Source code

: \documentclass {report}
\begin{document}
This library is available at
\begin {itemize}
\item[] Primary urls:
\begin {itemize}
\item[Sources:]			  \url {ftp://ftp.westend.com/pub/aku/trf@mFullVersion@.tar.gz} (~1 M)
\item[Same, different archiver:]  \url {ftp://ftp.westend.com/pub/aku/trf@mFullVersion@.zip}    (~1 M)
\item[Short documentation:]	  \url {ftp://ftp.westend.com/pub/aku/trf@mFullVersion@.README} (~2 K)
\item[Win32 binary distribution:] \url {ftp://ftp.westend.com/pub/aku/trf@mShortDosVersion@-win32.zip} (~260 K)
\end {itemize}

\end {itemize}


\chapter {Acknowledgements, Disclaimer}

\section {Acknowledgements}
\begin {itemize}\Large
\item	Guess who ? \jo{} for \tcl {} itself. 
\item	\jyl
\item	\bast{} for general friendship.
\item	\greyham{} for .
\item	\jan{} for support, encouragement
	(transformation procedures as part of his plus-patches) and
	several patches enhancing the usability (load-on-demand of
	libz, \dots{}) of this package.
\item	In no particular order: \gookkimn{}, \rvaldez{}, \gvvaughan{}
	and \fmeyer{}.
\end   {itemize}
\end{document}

________

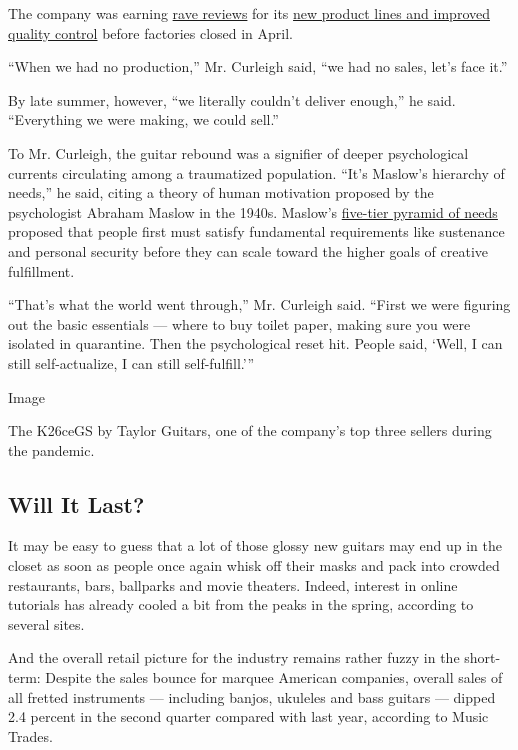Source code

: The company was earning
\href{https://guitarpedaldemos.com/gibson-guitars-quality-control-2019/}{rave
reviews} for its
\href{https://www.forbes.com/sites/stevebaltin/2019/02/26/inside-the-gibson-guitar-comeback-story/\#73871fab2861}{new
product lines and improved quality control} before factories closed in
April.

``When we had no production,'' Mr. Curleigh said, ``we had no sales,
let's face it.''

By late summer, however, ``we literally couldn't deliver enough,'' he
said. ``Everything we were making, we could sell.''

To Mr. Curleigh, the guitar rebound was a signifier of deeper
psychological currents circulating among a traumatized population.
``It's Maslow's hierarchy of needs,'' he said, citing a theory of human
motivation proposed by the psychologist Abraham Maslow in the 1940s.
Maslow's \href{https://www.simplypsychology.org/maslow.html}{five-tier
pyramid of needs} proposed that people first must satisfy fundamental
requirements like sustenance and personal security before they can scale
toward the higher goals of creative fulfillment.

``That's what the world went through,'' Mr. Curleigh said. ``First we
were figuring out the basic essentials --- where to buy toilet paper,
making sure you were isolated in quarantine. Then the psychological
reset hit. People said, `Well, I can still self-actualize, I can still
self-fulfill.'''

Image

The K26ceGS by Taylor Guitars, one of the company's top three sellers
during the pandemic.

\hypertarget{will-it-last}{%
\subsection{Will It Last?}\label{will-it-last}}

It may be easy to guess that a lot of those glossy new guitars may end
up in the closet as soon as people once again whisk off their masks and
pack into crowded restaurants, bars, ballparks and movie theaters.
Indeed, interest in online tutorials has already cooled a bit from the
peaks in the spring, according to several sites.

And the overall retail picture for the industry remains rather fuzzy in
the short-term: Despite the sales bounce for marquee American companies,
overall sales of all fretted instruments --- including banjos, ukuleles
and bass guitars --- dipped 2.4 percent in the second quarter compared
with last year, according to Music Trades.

________

■ **WHAT YOU SHOULD DO**
From the line holding "And the overall" to the line holding "with last year, according to Music Trades.", inclusive, restate each line above exactly as written.

■ **RESULT OF THE TASK**
And the overall retail picture for the industry remains rather fuzzy in
the short-term: Despite the sales bounce for marquee American companies,
overall sales of all fretted instruments --- including banjos, ukuleles
and bass guitars --- dipped 2.4 percent in the second quarter compared
with last year, according to Music Trades.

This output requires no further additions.